Il consenso in un quadro geopolitico mutato

La raccolta, si sottolinea ufficialmente, avverrebbe previo consenso dell'interessato. Tuttavia, il valore giuridico e pratico di questa adesione viene messo in discussione dagli osservatori più critici, i quali pongono l'accento sulla pressione esercitata da un contesto internazionale sempre più competitivo. La misura, secondo alcuni analisti, risponderebbe a esigenze di sicurezza nazionale che, seppur legittime, riflettono una tendenza globale verso un progressivo ridimensionamento della sfera privata individuale.
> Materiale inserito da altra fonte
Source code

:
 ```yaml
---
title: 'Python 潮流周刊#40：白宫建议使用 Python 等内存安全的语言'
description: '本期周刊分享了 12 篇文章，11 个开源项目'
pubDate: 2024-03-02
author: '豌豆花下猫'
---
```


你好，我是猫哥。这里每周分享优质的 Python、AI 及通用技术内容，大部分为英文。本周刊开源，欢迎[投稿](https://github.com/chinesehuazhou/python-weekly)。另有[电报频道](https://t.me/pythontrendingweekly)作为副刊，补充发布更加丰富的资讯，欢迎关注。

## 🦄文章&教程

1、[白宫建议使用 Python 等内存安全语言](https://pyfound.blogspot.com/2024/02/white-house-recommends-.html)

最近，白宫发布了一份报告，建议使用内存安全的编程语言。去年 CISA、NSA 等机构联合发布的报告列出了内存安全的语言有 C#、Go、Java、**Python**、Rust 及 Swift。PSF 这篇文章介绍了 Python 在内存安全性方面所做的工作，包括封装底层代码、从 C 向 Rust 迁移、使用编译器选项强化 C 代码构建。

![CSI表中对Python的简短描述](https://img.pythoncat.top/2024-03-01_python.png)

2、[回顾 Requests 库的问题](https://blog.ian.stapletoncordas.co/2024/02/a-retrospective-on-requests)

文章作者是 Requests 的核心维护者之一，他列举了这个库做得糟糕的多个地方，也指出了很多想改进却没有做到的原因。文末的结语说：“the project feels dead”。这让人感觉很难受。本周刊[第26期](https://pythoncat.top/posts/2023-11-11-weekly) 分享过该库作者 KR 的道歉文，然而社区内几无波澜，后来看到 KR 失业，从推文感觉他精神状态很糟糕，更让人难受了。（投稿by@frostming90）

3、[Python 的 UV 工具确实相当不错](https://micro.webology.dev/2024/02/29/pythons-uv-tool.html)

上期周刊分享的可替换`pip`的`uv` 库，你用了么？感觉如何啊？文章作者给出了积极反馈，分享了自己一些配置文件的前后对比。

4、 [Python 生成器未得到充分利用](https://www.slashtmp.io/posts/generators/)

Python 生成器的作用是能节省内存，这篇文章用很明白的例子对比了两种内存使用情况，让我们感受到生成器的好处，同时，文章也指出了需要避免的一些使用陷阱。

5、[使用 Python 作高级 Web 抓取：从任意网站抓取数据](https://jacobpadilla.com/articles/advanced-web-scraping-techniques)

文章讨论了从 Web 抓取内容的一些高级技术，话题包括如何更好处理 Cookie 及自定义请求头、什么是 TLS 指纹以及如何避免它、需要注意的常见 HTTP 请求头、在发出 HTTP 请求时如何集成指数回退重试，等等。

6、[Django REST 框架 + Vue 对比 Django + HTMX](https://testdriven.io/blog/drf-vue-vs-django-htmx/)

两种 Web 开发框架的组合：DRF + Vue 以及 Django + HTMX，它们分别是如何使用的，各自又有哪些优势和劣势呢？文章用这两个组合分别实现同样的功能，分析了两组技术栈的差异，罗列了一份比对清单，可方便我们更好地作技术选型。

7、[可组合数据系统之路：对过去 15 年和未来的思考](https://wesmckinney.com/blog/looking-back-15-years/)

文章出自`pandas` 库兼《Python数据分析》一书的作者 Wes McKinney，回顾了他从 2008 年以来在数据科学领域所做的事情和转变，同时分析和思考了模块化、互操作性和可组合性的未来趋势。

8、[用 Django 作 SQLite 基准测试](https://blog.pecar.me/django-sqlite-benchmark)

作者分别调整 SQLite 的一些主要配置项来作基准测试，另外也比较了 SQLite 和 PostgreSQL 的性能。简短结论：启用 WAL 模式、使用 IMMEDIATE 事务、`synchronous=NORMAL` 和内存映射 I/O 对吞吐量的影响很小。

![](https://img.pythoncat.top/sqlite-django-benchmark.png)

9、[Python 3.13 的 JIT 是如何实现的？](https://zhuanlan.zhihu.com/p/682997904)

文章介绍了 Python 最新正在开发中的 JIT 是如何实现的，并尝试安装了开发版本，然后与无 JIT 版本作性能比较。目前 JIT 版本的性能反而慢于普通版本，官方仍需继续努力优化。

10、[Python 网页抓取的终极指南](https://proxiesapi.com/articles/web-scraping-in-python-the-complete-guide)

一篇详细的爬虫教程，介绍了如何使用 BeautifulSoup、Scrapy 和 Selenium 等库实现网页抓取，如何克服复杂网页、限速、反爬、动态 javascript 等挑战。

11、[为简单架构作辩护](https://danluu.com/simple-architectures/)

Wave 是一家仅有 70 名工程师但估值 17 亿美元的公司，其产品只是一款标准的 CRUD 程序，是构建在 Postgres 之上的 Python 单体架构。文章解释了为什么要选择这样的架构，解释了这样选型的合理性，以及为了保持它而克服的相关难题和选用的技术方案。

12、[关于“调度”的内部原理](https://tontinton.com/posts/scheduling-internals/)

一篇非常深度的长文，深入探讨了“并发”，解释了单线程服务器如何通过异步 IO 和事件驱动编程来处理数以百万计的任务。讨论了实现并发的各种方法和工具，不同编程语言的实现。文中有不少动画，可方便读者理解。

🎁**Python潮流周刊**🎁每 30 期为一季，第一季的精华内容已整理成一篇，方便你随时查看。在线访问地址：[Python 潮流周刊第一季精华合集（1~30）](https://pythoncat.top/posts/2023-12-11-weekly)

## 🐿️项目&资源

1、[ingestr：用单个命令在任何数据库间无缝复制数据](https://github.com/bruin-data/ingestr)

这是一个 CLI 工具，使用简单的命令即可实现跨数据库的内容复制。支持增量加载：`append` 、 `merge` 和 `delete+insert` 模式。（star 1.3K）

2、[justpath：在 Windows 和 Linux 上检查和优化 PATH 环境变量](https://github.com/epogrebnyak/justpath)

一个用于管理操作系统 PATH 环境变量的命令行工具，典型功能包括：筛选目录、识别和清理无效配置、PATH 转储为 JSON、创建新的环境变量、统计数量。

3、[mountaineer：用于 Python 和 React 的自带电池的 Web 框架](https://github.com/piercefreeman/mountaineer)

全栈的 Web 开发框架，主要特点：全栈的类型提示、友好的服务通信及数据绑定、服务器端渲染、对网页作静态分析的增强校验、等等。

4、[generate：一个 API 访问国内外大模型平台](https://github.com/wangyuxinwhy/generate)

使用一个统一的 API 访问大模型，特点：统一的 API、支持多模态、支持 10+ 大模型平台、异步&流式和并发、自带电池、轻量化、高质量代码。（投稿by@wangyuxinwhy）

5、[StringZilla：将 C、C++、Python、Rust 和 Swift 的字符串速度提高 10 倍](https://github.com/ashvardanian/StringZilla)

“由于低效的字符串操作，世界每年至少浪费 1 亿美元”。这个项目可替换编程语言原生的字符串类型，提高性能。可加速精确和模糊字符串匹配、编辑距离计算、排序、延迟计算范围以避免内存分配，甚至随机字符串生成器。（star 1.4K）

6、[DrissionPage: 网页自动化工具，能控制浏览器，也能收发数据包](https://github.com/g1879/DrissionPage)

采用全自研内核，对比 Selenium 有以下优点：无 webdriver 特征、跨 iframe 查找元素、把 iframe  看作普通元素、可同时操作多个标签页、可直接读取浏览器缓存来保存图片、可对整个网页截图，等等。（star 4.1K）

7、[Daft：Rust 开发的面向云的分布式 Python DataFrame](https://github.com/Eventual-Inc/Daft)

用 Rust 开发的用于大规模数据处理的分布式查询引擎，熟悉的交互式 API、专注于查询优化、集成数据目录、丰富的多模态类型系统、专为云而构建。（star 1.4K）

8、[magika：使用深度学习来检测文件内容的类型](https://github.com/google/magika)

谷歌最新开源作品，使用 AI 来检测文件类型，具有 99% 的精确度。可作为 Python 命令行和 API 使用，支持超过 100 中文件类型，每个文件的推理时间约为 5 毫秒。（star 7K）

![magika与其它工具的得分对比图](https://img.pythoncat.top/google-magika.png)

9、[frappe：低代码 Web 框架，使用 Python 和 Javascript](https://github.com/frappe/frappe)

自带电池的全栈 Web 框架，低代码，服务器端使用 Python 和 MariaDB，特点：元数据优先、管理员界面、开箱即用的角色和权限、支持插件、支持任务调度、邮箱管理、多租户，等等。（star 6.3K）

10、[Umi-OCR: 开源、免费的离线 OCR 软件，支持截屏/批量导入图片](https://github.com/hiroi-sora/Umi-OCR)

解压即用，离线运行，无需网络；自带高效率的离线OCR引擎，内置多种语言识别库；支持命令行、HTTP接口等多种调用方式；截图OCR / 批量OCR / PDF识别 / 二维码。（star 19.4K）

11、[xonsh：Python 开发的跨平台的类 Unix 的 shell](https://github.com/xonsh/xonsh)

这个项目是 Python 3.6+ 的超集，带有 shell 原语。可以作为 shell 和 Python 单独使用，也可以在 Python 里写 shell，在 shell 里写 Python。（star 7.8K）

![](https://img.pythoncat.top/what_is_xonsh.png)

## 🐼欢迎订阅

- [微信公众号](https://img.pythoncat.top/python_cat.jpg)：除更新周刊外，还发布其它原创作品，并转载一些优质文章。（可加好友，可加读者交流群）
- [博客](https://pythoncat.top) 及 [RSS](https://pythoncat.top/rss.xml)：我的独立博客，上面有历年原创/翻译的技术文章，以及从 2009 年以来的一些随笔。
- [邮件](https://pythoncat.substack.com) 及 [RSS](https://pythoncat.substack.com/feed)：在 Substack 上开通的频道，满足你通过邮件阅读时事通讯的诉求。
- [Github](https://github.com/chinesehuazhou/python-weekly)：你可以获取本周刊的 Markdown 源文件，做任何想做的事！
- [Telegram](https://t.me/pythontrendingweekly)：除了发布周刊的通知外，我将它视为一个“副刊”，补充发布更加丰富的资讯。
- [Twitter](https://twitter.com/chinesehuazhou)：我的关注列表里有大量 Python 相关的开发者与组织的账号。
In questo scenario, il confine tra controllo di sicurezza e profilazione di massa appare labile, sollevando interrogativi sulla reale tutela offerta dalle diverse legislazioni in materia di protezione dei dati, siano esse europee, svizzere o americane, le quali, pur nella loro diversità, convergono nella definizione di dato personale.

La vita digitale come biglietto da visita

La richiesta di esplicitare la propria identità digitale degli ultimi anni costituisce l'elemento di maggiore rottura con il passato. Quello che per molti è un mosaico di pensieri, condivisioni e reazioni spontanee – una sorta di diario pubblico frammentato tra piattaforme diverse – diverrebbe parte integrante di una valutazione amministrativa. Si tratterebbe, in sostanza, di presentare alle autorità statunitensi non solo un passaporto in regola, ma anche la traccia delle proprie opinioni e relazioni virtuali, con tutto ciò che ne consegue in termini di possibilità di interpretazione e analisi. Una misura che trasforma il bagaglio del viaggiatore in qualcosa di molto più intangibile e pervasivo dei semplici effetti personali.

Implicazioni e prospettive operative

L'implementazione di queste modifiche richiederebbe uno sforzo logistico e tecnico notevole da parte del Dipartimento della Sicurezza Interna, chiamato a verificare, conservare e proteggere una mole di informazioni sensibilissima. La gestione di dati biometrici avanzati e di sequenze di Dna, in particolare, aprirebbe scenari delicatissimi sotto il profilo della cybersecurity e della sovranità digitale dei cittadini stranieri. Parallelamente, si pongono questioni riguardanti la possibilità di contestare o correggere informazioni ritenute inesatte, in un sistema che potrebbe avere il potere di negare l'ingresso nel paese sulla base di valutazioni fondate su elementi eterogenei e di difficile verifica immediata.